■ **Activity**:
The answer must consist solely of the line that contains "You can follow this guide in order to install Anaconda" and all subsequent lines of the data, each reproduced exactly.
[Opening Given data section]
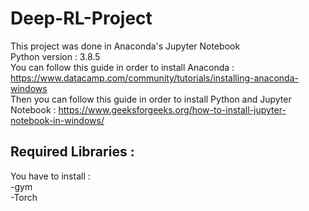 # Deep-RL-Project

This project was done in Anaconda's Jupyter Notebook <br/>
Python version : 3.8.5 <br/>
You can follow this guide in order to install Anaconda : https://www.datacamp.com/community/tutorials/installing-anaconda-windows <br/>
Then you can follow this guide in order to install Python and Jupyter Notebook : https://www.geeksforgeeks.org/how-to-install-jupyter-notebook-in-windows/ <br/>

## Required Libraries :
You have to install : <br/>
-gym <br/>
-Torch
[Closing Given data section]
■ **Reply**:
You can follow this guide in order to install Anaconda : https://www.datacamp.com/community/tutorials/installing-anaconda-windows <br/>
Then you can follow this guide in order to install Python and Jupyter Notebook : https://www.geeksforgeeks.org/how-to-install-jupyter-notebook-in-windows/ <br/>

## Required Libraries :
You have to install : <br/>
-gym <br/>
-Torch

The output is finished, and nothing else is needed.